The deal ultimately went through, despite Swift’s public pleas, to which Youngkin never publicly responded. (At the time, Youngkin’s co-CEO, Kewsong Lee, defended Carlyle’s financing of the deal, saying, “I’ve got every confidence in the world that it’s going to turn out to be a successful investment.”) Swift, who decided to re-record her first six albums in an effort to prevent Braun from profiting from her music, would go on to call out both Carlyle and the private equity industry more broadly after the sale. “Private equity is what enabled this man to think… that he could buy me,” Swift said in a speech at the Billboard Music awards that year. (A rep for Youngkin did not immediately reply to a request for comment.)
The McAuliffe campaign ads, which feature Swift’s image and plays on her lyrics (e.g. “’Cause Glenn, now we got bad blood…” and “Play Stupid Games, Win Stupid Prizes”), debuted earlier this week and are micro-targeted at Swift fans and anyone else who searches her name. The Virginia Democratic Party, backing McAuliffe’s bid, even got in on the fun with tweets like, “There’s bad blood between @taylorswift13 and @GlennYoungkin. Glenn has made clear that he will rip anyone off in order to make a profit. If he’ll do this to Taylor Swift — he’ll do it to Virginians.”
Ironically, though, the McAuliffe campaign did not secure Swift’s permission ahead of launching an ad campaign skewering Youngkin for profiting off the popstar’s work and image without her consent. (A spokesperson for McAuliffe confirmed to Rolling Stone earlier this week that the campaign had not had “direct contact” with Swift’s team prior to the ad buy.)
Virginia Democrats would have good reason to believe Swift would bless the effort — after all, she is clearly not a fan of the Carlyle Group and has been vocally supportive of Democratic candidates. (She threw her full weight of her star power, for example, behind the Senate candidacy of Phil Bredesen in her home state of Tennessee back in 2018.)
So it raised eyebrows when a line of Taylor Swift merchandise was abruptly pulled from the Virginia Democrats’ website on Thursday.

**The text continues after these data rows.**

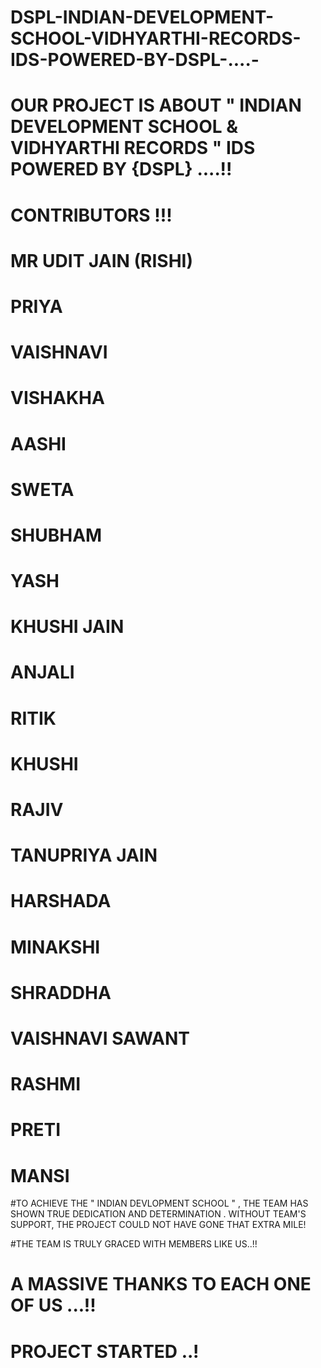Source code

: # DSPL-INDIAN-DEVELOPMENT-SCHOOL-VIDHYARTHI-RECORDS-IDS-POWERED-BY-DSPL-....-
# OUR PROJECT IS ABOUT    " INDIAN DEVELOPMENT  SCHOOL &amp; VIDHYARTHI RECORDS " IDS POWERED BY {DSPL} ....!!

# CONTRIBUTORS !!!

# MR UDIT JAIN (RISHI)
# PRIYA
# VAISHNAVI
# VISHAKHA 
# AASHI
# SWETA
# SHUBHAM
# YASH
# KHUSHI JAIN
# ANJALI
# RITIK
# KHUSHI
# RAJIV
# TANUPRIYA JAIN
# HARSHADA
# MINAKSHI
# SHRADDHA 
# VAISHNAVI SAWANT
# RASHMI
# PRETI
# MANSI

#TO ACHIEVE THE "  INDIAN DEVLOPMENT SCHOOL  " , THE TEAM HAS SHOWN TRUE DEDICATION AND DETERMINATION . WITHOUT TEAM'S SUPPORT,  THE PROJECT COULD NOT HAVE GONE THAT EXTRA MILE!



#THE TEAM IS TRULY GRACED WITH MEMBERS LIKE US..!!



# A MASSIVE THANKS TO EACH ONE OF US ...!!


# PROJECT STARTED ..!

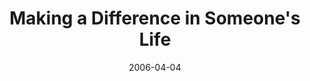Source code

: ---
layout: episode
date: 2006-04-04
length: 683
title: Making a Difference in Someone's Life
description: >
  Joybubbles tells two stories about making a difference: one about someone who
  made a difference in his life when he was a kid, and another about a time he
  made a difference in someone's life himself.
  <br/>
  <br/>
  The first story is about an ice cream man in his neighborhood when he was a kid.
  He and his sister loved having ice cream every day, until their dad lost his job
  and told them he couldn't afford to buy ice cream anymore. But when the ice cream
  man came to their house, he said he could use some help eating leftover ice
  cream! This continued every day, with the ice cream man coming to their house
  to give them his "leftover ice cream," until their dad got a job again.
  Joybubbles reflects on how thankful he was for the gesture.
  <br/>
  <br/>
  The second story takes place when Joybubbles was about 30 years old, and working
  as a technician at a Denver phone company. His friend Bill, also blind and interested
  in phones, wanted to work as a technician too, but was having trouble finding
  a job. Nowhere besides the company that Joybubbles worked seemed to think a
  blind person could be a technician, and the Denver company said they didn't
  need two. So Joybubbles did the only thing that could get Bill hired: he quit.
  Bill did get the job, and worked there for 25 years. Joybubbles, of course,
  had adventures of his own.
tags:
  - full
  - childhood
  - has description
---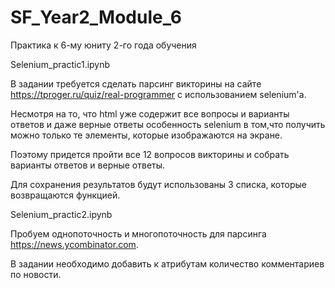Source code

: # SF_Year2_Module_6

Практика к 6-му юниту 2-го года обучения

Selenium_practic1.ipynb

В задании требуется сделать парсинг викторины на сайте https://tproger.ru/quiz/real-programmer с использованием selenium'а.

Несмотря на то, что html уже содержит все вопросы и варианты ответов и даже верные ответы особенность selenium в том,что получить можно только те элементы, которые изображаются на экране.

Поэтому придется пройти все 12 вопросов викторины и собрать варианты ответов и верные ответы.

Для сохранения результатов будут использованы 3 списка, которые возвращаются функцией.

Selenium_practic2.ipynb

Пробуем однопоточность и многопоточность для парсинга https://news.ycombinator.com.

В задании необходимо добавить к атрибутам количество комментариев по новости.
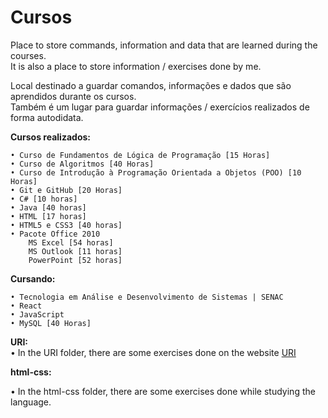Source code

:# Cursos
 <p>Place to store commands, information and data that are learned during the courses.<br>
 It is also a place to store information / exercises done by me.</p>

 <p>Local destinado a guardar comandos, informações e dados que são aprendidos durante os cursos.<br>
 Também é um lugar para guardar informações / exercícios realizados de forma autodidata.</p> 

<strong>Cursos realizados:</strong>

    • Curso de Fundamentos de Lógica de Programação [15 Horas]
    • Curso de Algoritmos [40 Horas]
    • Curso de Introdução à Programação Orientada a Objetos (POO) [10 Horas]
    • Git e GitHub [20 Horas]
    • C# [10 horas]
    • Java [40 horas] 
    • HTML [17 horas]
    • HTML5 e CSS3 [40 horas]
    • Pacote Office 2010 
        MS Excel [54 horas]
        MS Outlook [11 horas]
        PowerPoint [52 horas]

<strong>Cursando:</strong>

    • Tecnologia em Análise e Desenvolvimento de Sistemas | SENAC
    • React
    • JavaScript
    • MySQL [40 Horas]

<strong>URI:</strong><br>
    • In the URI folder, there are some exercises done on the website <a href="https://www.urionlinejudge.com.br">URI</a>

<strong>html-css:</strong>

<p>• In the html-css folder, there are some exercises done while studying the language.</p>
    
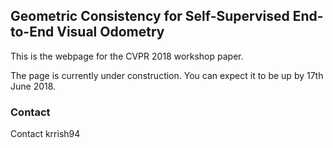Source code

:## Geometric Consistency for Self-Supervised End-to-End Visual Odometry

This is the webpage for the CVPR 2018 workshop paper.

The page is currently under construction. You can expect it to be up by 17th June 2018.


### Contact

Contact krrish94
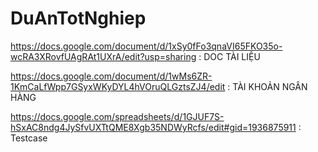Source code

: # DuAnTotNghiep
https://docs.google.com/document/d/1xSy0fFo3qnaVI65FKO35o-wcRA3XRovfUAgRAt1UXrA/edit?usp=sharing :  DOC TÀI LIỆU 

https://docs.google.com/document/d/1wMs6ZR-1KmCaLfWpp7GSyxWKyDYL4hVOruQLGztsZJ4/edit : TÀI KHOẢN NGÂN HÀNG

https://docs.google.com/spreadsheets/d/1GJUF7S-hSxAC8ndg4JySfvUXTtQME8Xgb35NDWyRcfs/edit#gid=1936875911 : Testcase
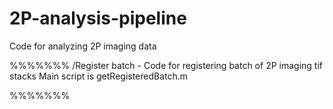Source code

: # 2P-analysis-pipeline
Code for analyzing 2P imaging data

%%%%%%%
/Register batch - Code for registering batch of 2P imaging tif stacks
  Main script is getRegisteredBatch.m

%%%%%%%
  
  
  
  
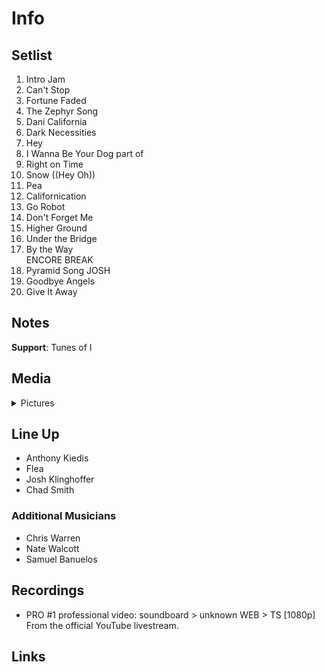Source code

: # Info

## Setlist

1. Intro Jam
2. Can't Stop
3. Fortune Faded
4. The Zephyr Song
5. Dani California
6. Dark Necessities
7. Hey
8. I Wanna Be Your Dog part of
9. Right on Time
10. Snow ((Hey Oh))
11. Pea
12. Californication
13. Go Robot
14. Don't Forget Me
15. Higher Ground
16. Under the Bridge
17. By the Way
<br>ENCORE BREAK
18. Pyramid Song JOSH
19. Goodbye Angels
20. Give It Away

## Notes

**Support**: Tunes of I

## Media 

<details>
  <summary>Pictures</summary>
  <!--<img alt="Setlist" title="Setlist" src="_.jpg" height="200" />-->
</details>

## Line Up

* Anthony Kiedis
* Flea
* Josh Klinghoffer
* Chad Smith

### Additional Musicians

* Chris Warren  
* Nate Walcott  
* Samuel Banuelos

## Recordings

* PRO #1 professional video: soundboard > unknown WEB > TS [1080p] From the official YouTube livestream.

## Links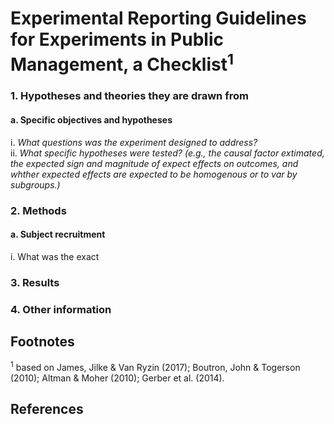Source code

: # Experimental Reporting Guidelines for Experiments in Public Management, a Checklist<sup>1</sup>


### 1. Hypotheses and theories they are drawn from
#### a. Specific objectives and hypotheses
i. *What questions was the experiment designed to address?*<br/>
ii. *What specific hypotheses were tested? (e.g., the causal factor extimated, the expected sign and magnitude of expect effects on outcomes, and whther expected effects are expected to be homogenous or to var by subgroups.)*


### 2. Methods
#### a. Subject recruitment
i. What was the exact

### 3. Results

### 4. Other information


## Footnotes

<sup>1</sup> based on James, Jilke &amp; Van Ryzin (2017); Boutron, John &amp; Togerson (2010); Altman &amp; Moher (2010); Gerber et al. (2014).

## References

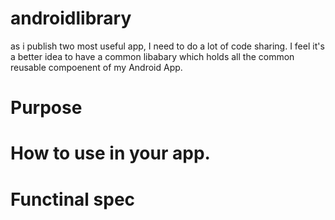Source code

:# androidlibrary
as i publish two most useful app, I need to do a lot of code sharing. I feel it's a better idea to have a common libabary which holds all the common reusable compoenent of my Android App. 

# Purpose

# How to use in your app.


# Functinal spec
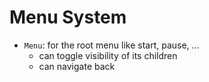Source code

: # Menu System

- `Menu`: for the root menu like start, pause, ...
  - can toggle visibility of its children
  - can navigate back
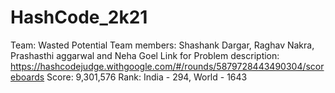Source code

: # HashCode_2k21
  Team: Wasted Potential
  Team members: Shashank Dargar, Raghav Nakra, Prashasthi aggarwal and Neha Goel
  Link for Problem description: https://hashcodejudge.withgoogle.com/#/rounds/5879728443490304/scoreboards
  Score: 9,301,576
  Rank: India - 294, World - 1643
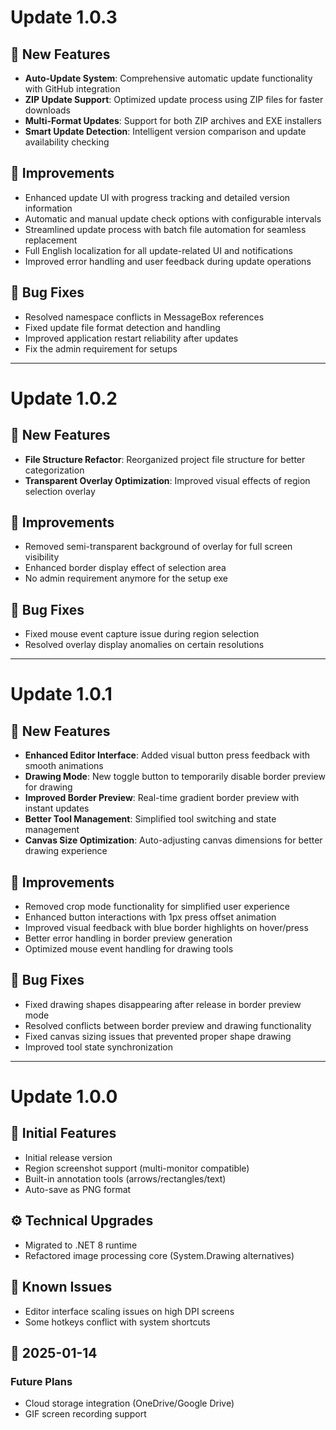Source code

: # Update 1.0.3

## 🎨 New Features
- **Auto-Update System**: Comprehensive automatic update functionality with GitHub integration
- **ZIP Update Support**: Optimized update process using ZIP files for faster downloads
- **Multi-Format Updates**: Support for both ZIP archives and EXE installers
- **Smart Update Detection**: Intelligent version comparison and update availability checking

## 🔧 Improvements
- Enhanced update UI with progress tracking and detailed version information
- Automatic and manual update check options with configurable intervals
- Streamlined update process with batch file automation for seamless replacement
- Full English localization for all update-related UI and notifications
- Improved error handling and user feedback during update operations

## 🐛 Bug Fixes
- Resolved namespace conflicts in MessageBox references
- Fixed update file format detection and handling
- Improved application restart reliability after updates
- Fix the admin requirement for setups

---

# Update 1.0.2

## 🎨 New Features
- **File Structure Refactor**: Reorganized project file structure for better categorization
- **Transparent Overlay Optimization**: Improved visual effects of region selection overlay

## 🔧 Improvements
- Removed semi-transparent background of overlay for full screen visibility
- Enhanced border display effect of selection area
- No admin requirement anymore for the setup exe

## 🐛 Bug Fixes
- Fixed mouse event capture issue during region selection
- Resolved overlay display anomalies on certain resolutions

---

# Update 1.0.1

## 🎨 New Features
- **Enhanced Editor Interface**: Added visual button press feedback with smooth animations
- **Drawing Mode**: New toggle button to temporarily disable border preview for drawing
- **Improved Border Preview**: Real-time gradient border preview with instant updates
- **Better Tool Management**: Simplified tool switching and state management
- **Canvas Size Optimization**: Auto-adjusting canvas dimensions for better drawing experience

## 🔧 Improvements
- Removed crop mode functionality for simplified user experience
- Enhanced button interactions with 1px press offset animation
- Improved visual feedback with blue border highlights on hover/press
- Better error handling in border preview generation
- Optimized mouse event handling for drawing tools

## 🐛 Bug Fixes
- Fixed drawing shapes disappearing after release in border preview mode
- Resolved conflicts between border preview and drawing functionality
- Fixed canvas sizing issues that prevented proper shape drawing
- Improved tool state synchronization

---

# Update 1.0.0

## 🚀 Initial Features
- Initial release version
- Region screenshot support (multi-monitor compatible)
- Built-in annotation tools (arrows/rectangles/text)
- Auto-save as PNG format

## ⚙️ Technical Upgrades
- Migrated to .NET 8 runtime
- Refactored image processing core (System.Drawing alternatives)

## 🐛 Known Issues
- Editor interface scaling issues on high DPI screens
- Some hotkeys conflict with system shortcuts

## 📅 2025-01-14
### Future Plans
- Cloud storage integration (OneDrive/Google Drive)
- GIF screen recording support
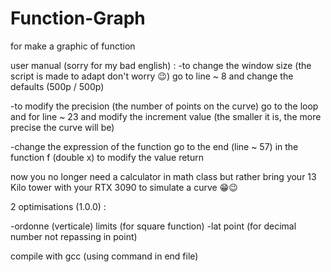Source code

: # Function-Graph
for make a graphic of function

user manual (sorry for my bad english) :
-to change the window size (the script is made to adapt don't worry 😉)
go to line ~ 8 and change the defaults (500p / 500p)

-to modify the precision (the number of points on the curve) go to the loop and for line ~ 23 and modify the increment value (the smaller it is, the more precise the curve will be)

-change the expression of the function go to the end (line ~ 57) in the function f (double x) to modify the value return

now you no longer need a calculator in math class but rather bring your 13 Kilo tower with your RTX 3090 to simulate a curve 😁😉


2 optimisations (1.0.0) : 

-ordonne (verticale) limits (for square function)
-lat point (for decimal number not repassing in point)

compile with gcc (using command in end file)
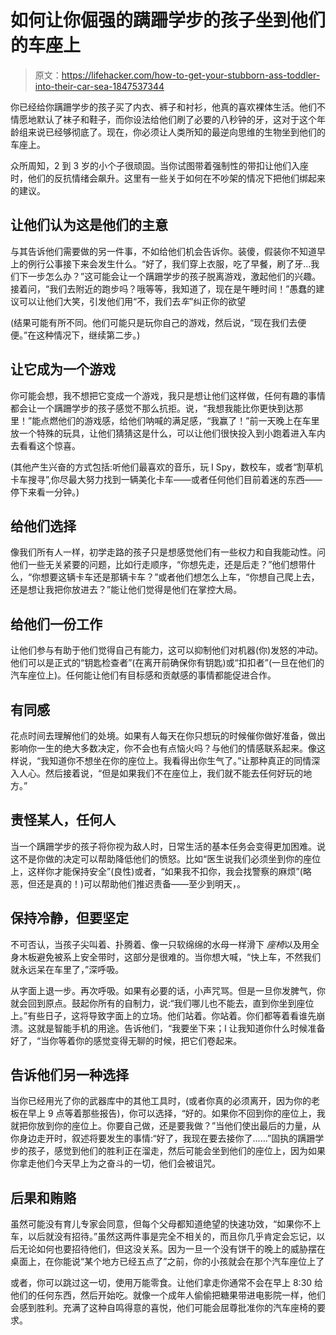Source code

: # 如何让你倔强的蹒跚学步的孩子坐到他们的车座上

> 原文：<https://lifehacker.com/how-to-get-your-stubborn-ass-toddler-into-their-car-sea-1847537344>

你已经给你蹒跚学步的孩子买了内衣、裤子和衬衫，他真的喜欢裸体生活。他们不情愿地默认了袜子和鞋子，而你设法给他们刷了必要的八秒钟的牙，这对于这个年龄组来说已经够彻底了。现在，你必须让人类所知的最逆向思维的生物坐到他们的车座上。



众所周知，2 到 3 岁的小个子很顽固。当你试图带着强制性的带扣让他们入座时，他们的反抗情绪会飙升。这里有一些关于如何在不吵架的情况下把他们绑起来的建议。

## 让他们认为这是他们的主意

与其告诉他们需要做的另一件事，不如给他们机会告诉你。装傻，假装你不知道早上的例行公事接下来会发生什么。“好了，我们穿上衣服，吃了早餐，刷了牙...我们下一步怎么办？”这可能会让一个蹒跚学步的孩子脱离游戏，激起他们的兴趣。接着问，“我们去附近的跑步吗？哦等等，我知道了，现在是午睡时间！”愚蠢的建议可以让他们大笑，引发他们用“不，我们去*车*”纠正你的欲望

(结果可能有所不同。他们可能只是玩你自己的游戏，然后说，“现在我们去便便。”在这种情况下，继续第二步。)

## 让它成为一个游戏

你可能会想，我不想把它变成一个游戏，我只是想让他们这样做，任何有趣的事情都会让一个蹒跚学步的孩子感觉不那么抗拒。说，“我想我能比你更快到达那里！”能点燃他们的游戏感，给他们呐喊的满足感，“我赢了！”前一天晚上在车里放一个特殊的玩具，让他们猜猜这是什么，可以让他们很快投入到小跑着进入车内去看看这个惊喜。

(其他产生兴奋的方式包括:听他们最喜欢的音乐，玩 I Spy，数校车，或者“割草机卡车搜寻”,你尽最大努力找到一辆美化卡车——或者任何他们目前着迷的东西——停下来看一分钟。)

## 给他们选择

像我们所有人一样，初学走路的孩子只是想感觉他们有一些权力和自我能动性。问他们一些无关紧要的问题，比如行走顺序，“你想先走，还是后走？”他们想带什么，“你想要这辆卡车还是那辆卡车？”或者他们想怎么上车，“你想自己爬上去，还是想让我把你放进去？”能让他们觉得是他们在掌控大局。

## 给他们一份工作

让他们参与有助于他们觉得自己有能力，这可以抑制他们对机器(你)发怒的冲动。他们可以是正式的“钥匙检查者”(在离开前确保你有钥匙)或“扣扣者”(一旦在他们的汽车座位上)。任何能让他们有目标感和贡献感的事情都能促进合作。

## 有同感

花点时间去理解他们的处境。如果有人每天在你只想玩的时候催你做好准备，做出影响你一生的绝大多数决定，你不会也有点恼火吗？与他们的情感联系起来。像这样说，“我知道你不想坐在你的座位上。我看得出你生气了。”让那种真正的同情深入人心。然后接着说，“但是如果我们不在座位上，我们就不能去任何好玩的地方。”

## 责怪某人，任何人

当一个蹒跚学步的孩子将你视为敌人时，日常生活的基本任务会变得更加困难。说这不是你做的决定可以帮助降低他们的愤怒。比如“医生说我们必须坐到你的座位上，这样你才能保持安全”(良性)或者，“如果我不扣你，我会找警察的麻烦”(略恶，但还是真的！)可以帮助他们推迟责备——至少到明天，。

## 保持冷静，但要坚定

不可否认，当孩子尖叫着、扑腾着、像一只软绵绵的水母一样滑下 *座椅*以及用全身木板避免被系上安全带时，这部分是很难的。当你想大喊，“快上车，不然我们就永远呆在车里了，”深呼吸。

从字面上退一步。再次呼吸。如果有必要的话，小声咒骂。但是一旦你发脾气，你就会回到原点。鼓起你所有的自制力，说:“我们哪儿也不能去，直到你坐到座位上。”有些日子，这将导致字面上的立场。他们站着。你站着。你们都等着看谁先崩溃。这就是智能手机的用途。告诉他们，“我要坐下来；l 让我知道你什么时候准备好了，“当你等着你的感觉变得无聊的时候，把它们卷起来。

## 告诉他们另一种选择

当你已经用光了你的武器库中的其他工具时，(或者你真的必须离开，因为你的老板在早上 9 点等着那些报告)，你可以选择，“好的。如果你不回到你的座位上，我就把你放到你的座位上。你要自己做，还是要我做？”当他们使出最后的力量，从你身边走开时，叙述将要发生的事情:“好了，我现在要去接你了……”固执的蹒跚学步的孩子，感觉到他们的胜利正在溜走，然后可能会坐到他们的座位上，因为如果你拿走他们今天早上为之奋斗的一切，他们会被诅咒。

## 后果和贿赂

虽然可能没有育儿专家会同意，但每个父母都知道绝望的快速功效，“如果你不上车，以后就没有招待。”虽然这两件事是完全不相关的，而且你几乎肯定会忘记，以后无论如何也要招待他们，但这没关系。因为一旦一个没有饼干的晚上的威胁摆在桌面上，在你能说“某个地方已经五点了”之前，你的小孩就会在那个汽车座位上了

或者，你可以跳过这一切，使用万能零食。让他们拿走你通常不会在早上 8:30 给他们的任何东西，然后开始吃。就像一个成年人偷偷把糖果带进电影院一样，他们会感到胜利。充满了这种自鸣得意的喜悦，他们可能会屈尊批准你的汽车座椅的要求。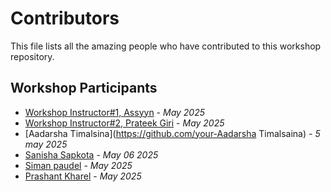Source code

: # Contributors

This file lists all the amazing people who have contributed to this workshop repository.

## Workshop Participants

<!-- Add your name and GitHub username below following this format:
- [Your Name](https://github.com/your-username) - _Workshop Date_
-->

- [Workshop Instructor#1, Assyyn](https://github.com/Assyyn) - _May 2025_
- [Workshop Instructor#2, Prateek Giri](https://github.com/Prateek-Giree) - _May 2025_
- [Aadarsha Timalsina](https://github.com/your-Aadarsha Timalsaina) - _5 may 2025_
- [Sanisha Sapkota](https://github.com/sanisha8) - _May 06 2025_
- [Siman paudel](https://github.com/siman123) - _May 2025_
- [Prashant Kharel](https://github.com/kingcodac) - _May 2025_
<!-- New contributors add your entry above this line -->
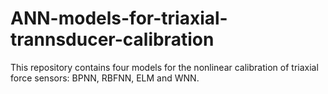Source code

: # ANN-models-for-triaxial-trannsducer-calibration
This repository contains four models for the nonlinear calibration of triaxial force sensors: BPNN, RBFNN, ELM and WNN.
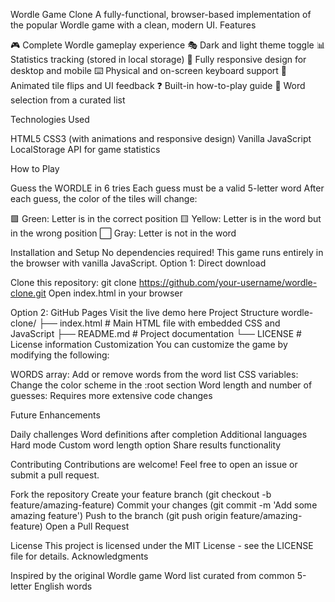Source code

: Wordle Game Clone
A fully-functional, browser-based implementation of the popular Wordle game with a clean, modern UI.
Features

🎮 Complete Wordle gameplay experience
🎭 Dark and light theme toggle
📊 Statistics tracking (stored in local storage)
📱 Fully responsive design for desktop and mobile
⌨️ Physical and on-screen keyboard support
🔄 Animated tile flips and UI feedback
❓ Built-in how-to-play guide
🎲 Word selection from a curated list

Technologies Used

HTML5
CSS3 (with animations and responsive design)
Vanilla JavaScript
LocalStorage API for game statistics

How to Play

Guess the WORDLE in 6 tries
Each guess must be a valid 5-letter word
After each guess, the color of the tiles will change:

🟩 Green: Letter is in the correct position
🟨 Yellow: Letter is in the word but in the wrong position
⬜ Gray: Letter is not in the word



Installation and Setup
No dependencies required! This game runs entirely in the browser with vanilla JavaScript.
Option 1: Direct download

Clone this repository: git clone https://github.com/your-username/wordle-clone.git
Open index.html in your browser

Option 2: GitHub Pages
Visit the live demo here
Project Structure
wordle-clone/
├── index.html      # Main HTML file with embedded CSS and JavaScript
├── README.md       # Project documentation
└── LICENSE         # License information
Customization
You can customize the game by modifying the following:

WORDS array: Add or remove words from the word list
CSS variables: Change the color scheme in the :root section
Word length and number of guesses: Requires more extensive code changes

Future Enhancements

 Daily challenges
 Word definitions after completion
 Additional languages
 Hard mode
 Custom word length option
 Share results functionality

Contributing
Contributions are welcome! Feel free to open an issue or submit a pull request.

Fork the repository
Create your feature branch (git checkout -b feature/amazing-feature)
Commit your changes (git commit -m 'Add some amazing feature')
Push to the branch (git push origin feature/amazing-feature)
Open a Pull Request

License
This project is licensed under the MIT License - see the LICENSE file for details.
Acknowledgments

Inspired by the original Wordle game
Word list curated from common 5-letter English words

The Washingtonian was first to report that, shortly after tweeting “tis the damn season to get your swifties against youngkin merchandise” on Thursday morning, the party deleted both the tweet and but purchase pages for sweatshirts, mugs, and buttons featuring the slogan. They subsequently deleted the entire category of products from its site.
A source close to the situation says the items were removed from the site out of an abundance of caution — those responsible for creating the merchandise weren’t aware that the pop star holds a trademark on the term “Swifties.” The same source, who was not aware of any request from Swift’s team to remove the merchandise, added that refunds were processed for any individuals who bought the items in the short window when they were available online. (Swift’s publicist did not respond to requests for comment.)
Election day in Virginia is November 2nd; Red, Taylor’s Version, comes out November 12th.